Réunion du mardi 7 juillet 2020 à 17h15
Commission des affaires culturelles et de l'éducation

Roch-Olivier Maistre, président du CSA :

Le CSA n'a pas connu d'interruption de son activité pendant la période difficile que nous venons de traverser. À la faveur du télétravail, grâce à l'engagement de son collège et de ses équipes, le Conseil a assuré la continuité de ses missions.

Avant de revenir sur les conséquences de la crise sanitaire pour les médias audiovisuels, je commencerai par une brève présentation du rapport d'activité 2019 que le CSA a adopté le 3 juin dernier.

Pour le Conseil, 2019 a concrétisé l'engagement d'une nouvelle phase de changements.

Le CSA a continué à accompagner les transformations du paysage audiovisuel français. La transition numérique y prend une large part. À mon sens, elle propage une onde de choc dont nous n'avons pas encore, tant s'en faut, mesuré l'exacte amplitude.

Nous nous sommes ainsi prononcés favorablement sur le projet Salto que portent en commun les groupes TF1, M6 et France Télévisions. De nombreuses conventions ‒ pas moins de vingt pour les seules télévisions ‒ ont fait l'objet d'une renégociation. Elles introduisent d'importants éléments de régulation, en particulier sur les exigences de diversité.

Nous avons aussi clarifié le cadre applicable aux relations entre les éditeurs de chaînes et les distributeurs de services de médias audiovisuels. Un différend majeur prévalait entre les groupes Free et Altice. Au terme d'une médiation puis d'une procédure de règlement, la situation semble s'être apaisée.

Le CSA a ensuite poursuivi la modernisation de la diffusion hertzienne. Dans le domaine radiophonique, elle s'est traduite par une accélération du déploiement du DAB+. Nous avons sélectionné les radios qui occuperont les deux multiplexes nationaux. Les diffusions commenceront à compter de l'été 2021. Tous les principaux acteurs du secteur radiophonique, y compris les six antennes du service public, y prennent part.

À la suite des transformations qui interviennent dans le paysage audiovisuel français, le CSA voit son mode de régulation évoluer.

Le projet de loi portant réforme de l'audiovisuel transpose la directive européenne sur les services de médias audiovisuels (directive SMA). Celle-ci permet de soumettre les plateformes internationales de vidéos à la demande à des obligations de financement de la création et de la production en France.

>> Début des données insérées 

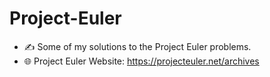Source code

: # Project-Euler

- ✍️ Some of my solutions to the Project Euler problems.
- 🌐 Project Euler Website: https://projecteuler.net/archives 
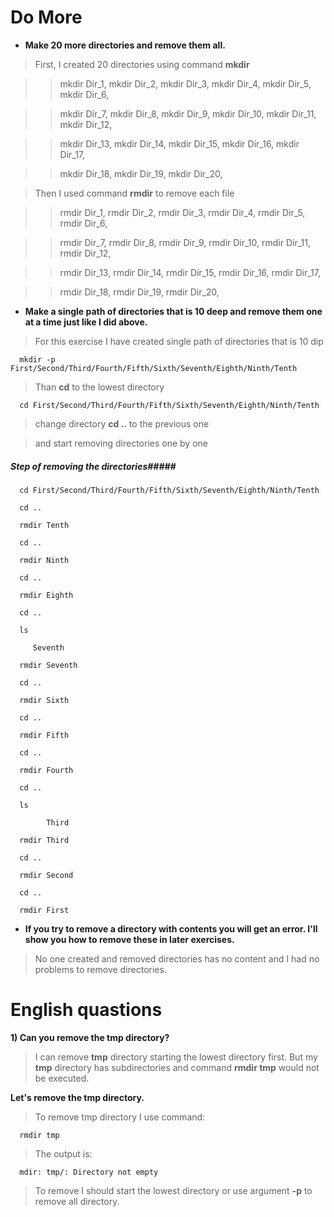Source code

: # Do More
* **Make 20 more directories and remove them all.**

> First, I created 20 directories using command **mkdir**

>> mkdir Dir_1, mkdir Dir_2, mkdir Dir_3, mkdir Dir_4, mkdir Dir_5, mkdir Dir_6,  

>> mkdir Dir_7, mkdir Dir_8, mkdir Dir_9, mkdir Dir_10, mkdir Dir_11, mkdir Dir_12, 

>> mkdir Dir_13, mkdir Dir_14, mkdir Dir_15, mkdir Dir_16, mkdir Dir_17, 
 
>> mkdir Dir_18, mkdir Dir_19, mkdir Dir_20,

> Then I used command **rmdir** to remove each file

>> rmdir Dir_1, rmdir Dir_2, rmdir Dir_3, rmdir Dir_4, rmdir Dir_5, rmdir Dir_6,  

>> rmdir Dir_7, rmdir Dir_8, rmdir Dir_9, rmdir Dir_10, rmdir Dir_11, rmdir Dir_12, 

>> rmdir Dir_13, rmdir Dir_14, rmdir Dir_15, rmdir Dir_16, rmdir Dir_17, 
 
>> rmdir Dir_18, rmdir Dir_19, rmdir Dir_20,


* **Make a single path of directories that is 10 deep and remove them one at a time just like I did above.**
> For this exercise I have created single path of directories that is 10 dip 

      mkdir -p First/Second/Third/Fourth/Fifth/Sixth/Seventh/Eighth/Ninth/Tenth

> Than **cd** to the lowest directory

      cd First/Second/Third/Fourth/Fifth/Sixth/Seventh/Eighth/Ninth/Tenth
      
> change directory **cd ..** to the previous one
      
> and start removing directories one by one

##### Step of removing the directories#####

      cd First/Second/Third/Fourth/Fifth/Sixth/Seventh/Eighth/Ninth/Tenth
      
      cd ..
      
      rmdir Tenth
      
      cd ..
      
      rmdir Ninth
      
      cd ..

      rmdir Eighth
      
      cd ..
      
      ls
      
         Seventh
      
      rmdir Seventh

      cd ..
      
      rmdir Sixth
      
      cd ..
      
      rmdir Fifth
      
      cd ..
      
      rmdir Fourth
      
      cd ..
      
      ls
      
            Third
            
      rmdir Third
      
      cd ..
      
      rmdir Second
      
      cd ..
      
      rmdir First
      
* **If you try to remove a directory with contents you will get an error. I'll show you how to remove these in later exercises.**

> No one created and removed directories has no content and I had no problems to remove directories.

# English quastions

**1) Can you remove the tmp directory?**
> I can remove **tmp** directory starting the lowest directory first. But my **tmp** directory has subdirectories and command **rmdir tmp** would not be executed.

**Let's remove the tmp directory.**
> To remove tmp directory I use command:

      rmdir tmp
      
> The output is:

      mdir: tmp/: Directory not empty
      
> To remove I should start the lowest directory or use argument **-p** to remove all directory.
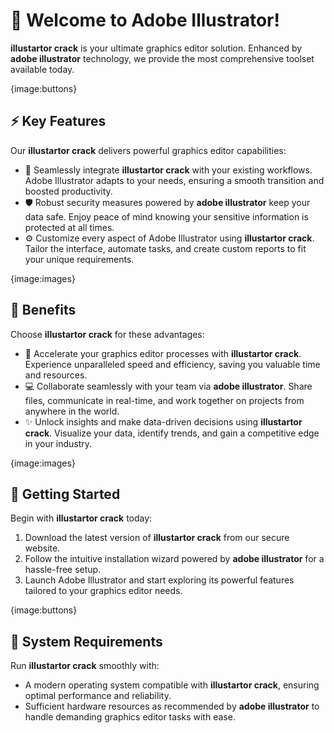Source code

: # 🚀 Welcome to Adobe Illustrator!

**illustartor crack** is your ultimate graphics editor solution. Enhanced by **adobe illustrator** technology, we provide the most comprehensive toolset available today.

{image:buttons}

## ⚡ Key Features

Our **illustartor crack** delivers powerful graphics editor capabilities:

- 🔄 Seamlessly integrate **illustartor crack** with your existing workflows. Adobe Illustrator adapts to your needs, ensuring a smooth transition and boosted productivity.
- 🛡️ Robust security measures powered by **adobe illustrator** keep your data safe. Enjoy peace of mind knowing your sensitive information is protected at all times.
- ⚙️ Customize every aspect of Adobe Illustrator using **illustartor crack**. Tailor the interface, automate tasks, and create custom reports to fit your unique requirements.

{image:images}

## 💫 Benefits

Choose **illustartor crack** for these advantages:

- 🚀 Accelerate your graphics editor processes with **illustartor crack**. Experience unparalleled speed and efficiency, saving you valuable time and resources.
- 💻 Collaborate seamlessly with your team via **adobe illustrator**. Share files, communicate in real-time, and work together on projects from anywhere in the world.
- ✨ Unlock insights and make data-driven decisions using **illustartor crack**. Visualize your data, identify trends, and gain a competitive edge in your industry.

{image:images}

## 🎯 Getting Started

Begin with **illustartor crack** today:

1. Download the latest version of **illustartor crack** from our secure website.
2. Follow the intuitive installation wizard powered by **adobe illustrator** for a hassle-free setup.
3. Launch Adobe Illustrator and start exploring its powerful features tailored to your graphics editor needs.

{image:buttons}

## 🔧 System Requirements

Run **illustartor crack** smoothly with:
- A modern operating system compatible with **illustartor crack**, ensuring optimal performance and reliability.
- Sufficient hardware resources as recommended by **adobe illustrator** to handle demanding graphics editor tasks with ease.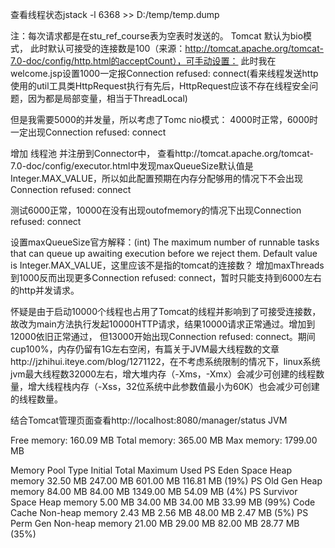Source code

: 查看线程状态jstack -l 6368 >> D:/temp/temp.dump

注：每次请求都是在stu_ref_course表为空表时发送的。
Tomcat 默认为bio模式，    <Connector port="8080" protocol="HTTP/1.1" connectionTimeout="20000" redirectPort="8443" />
此时默认可接受的连接数是100（来源：http://tomcat.apache.org/tomcat-7.0-doc/config/http.html的acceptCount），可手动设置：
<Connector port="8080" protocol="HTTP/1.1" connectionTimeout="20000" acceptCount="500" maxThreads="400" redirectPort="8443" /> 此时我在welcome.jsp设置1000一定报Connection refused: connect(看来线程发送http使用的util工具类HttpRequest执行有先后，HttpRequest应该不存在线程安全问题，因为都是局部变量，相当于ThreadLocal)

但是我需要5000的并发量，所以考虑了Tomc nio模式：<Connector connectionTimeout="20000" port="8080" protocol="org.apache.coyote.http11.Http11NioProtocol" redirectPort="8443"/>
4000时正常，6000时一定出现Connection refused: connect

增加 线程池   <Executor name="tomcatThreadPool" namePrefix="catalina-exec-"
        maxThreads="500" minSpareThreads="25"/>并注册到Connector中，
查看http://tomcat.apache.org/tomcat-7.0-doc/config/executor.html中发现maxQueueSize默认值是Integer.MAX_VALUE，所以如此配置预期在内存分配够用的情况下不会出现Connection refused: connect

测试6000正常，10000在没有出现outofmemory的情况下出现Connection refused: connect

设置maxQueueSize官方解释：(int) The maximum number of runnable tasks that can queue up awaiting execution before we reject them. Default value is Integer.MAX_VALUE，这里应该不是指的tomcat的连接数？
增加maxThreads到1000反而出现更多Connection refused: connect，暂时只能支持到6000左右的http并发请求。

怀疑是由于启动10000个线程也占用了Tomcat的线程并影响到了可接受连接数，故改为main方法执行发起10000HTTP请求，结果10000请求正常通过。增加到12000依旧正常通过，
但13000开始出现Connection refused: connect。期间cup100%，内存仍留有1G左右空闲，有篇关于JVM最大线程数的文章http://jzhihui.iteye.com/blog/1271122，在不考虑系统限制的情况下，linux系统jvm最大线程数32000左右，增大堆内存（-Xms，-Xmx）会减少可创建的线程数量，增大线程栈内存（-Xss，32位系统中此参数值最小为60K）也会减少可创建的线程数量。



结合Tomcat管理页面查看http://localhost:8080/manager/status
JVM

Free memory: 160.09 MB Total memory: 365.00 MB Max memory: 1799.00 MB

Memory Pool	    Type	             Initial	Total	    Maximum	    Used
PS Eden Space	Heap memory	         32.50 MB	247.00 MB	601.00 MB	116.81 MB (19%)
PS Old Gen	    Heap memory	         84.00 MB	84.00 MB	1349.00 MB	54.09 MB (4%)
PS Survivor Space	Heap memory	 5.00 MB	34.00 MB	34.00 MB	33.99 MB (99%)
Code Cache	    Non-heap memory	     2.43 MB	2.56 MB	    48.00 MB	2.47 MB (5%)
PS Perm Gen	    Non-heap memory	     21.00 MB	29.00 MB	82.00 MB	28.77 MB (35%)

D'une manière générale, la régulation des médias numériques progresse. Les dispositions de la loi du 22 décembre 2018 relative à la manipulation de l'information, dite « loi infox », ont conduit le CSA à publier à la veille des élections européennes ses recommandations à l'attention des divers acteurs en présence, dont les réseaux sociaux. Nous rendrons public avant la fin du mois de juillet 2020 un premier bilan de l'application de cette loi.

La nouvelle action du CSA à l'égard des plateformes de contenus et des réseaux sociaux prolonge ses missions traditionnelles. À l'occasion de deux scrutins majeurs, ceux des élections européennes et d'un premier référendum en Nouvelle-Calédonie, le Conseil a ainsi veillé au respect scrupuleux du pluralisme politique sur les différentes antennes. Le bilan qu'il en a tiré s'avère satisfaisant.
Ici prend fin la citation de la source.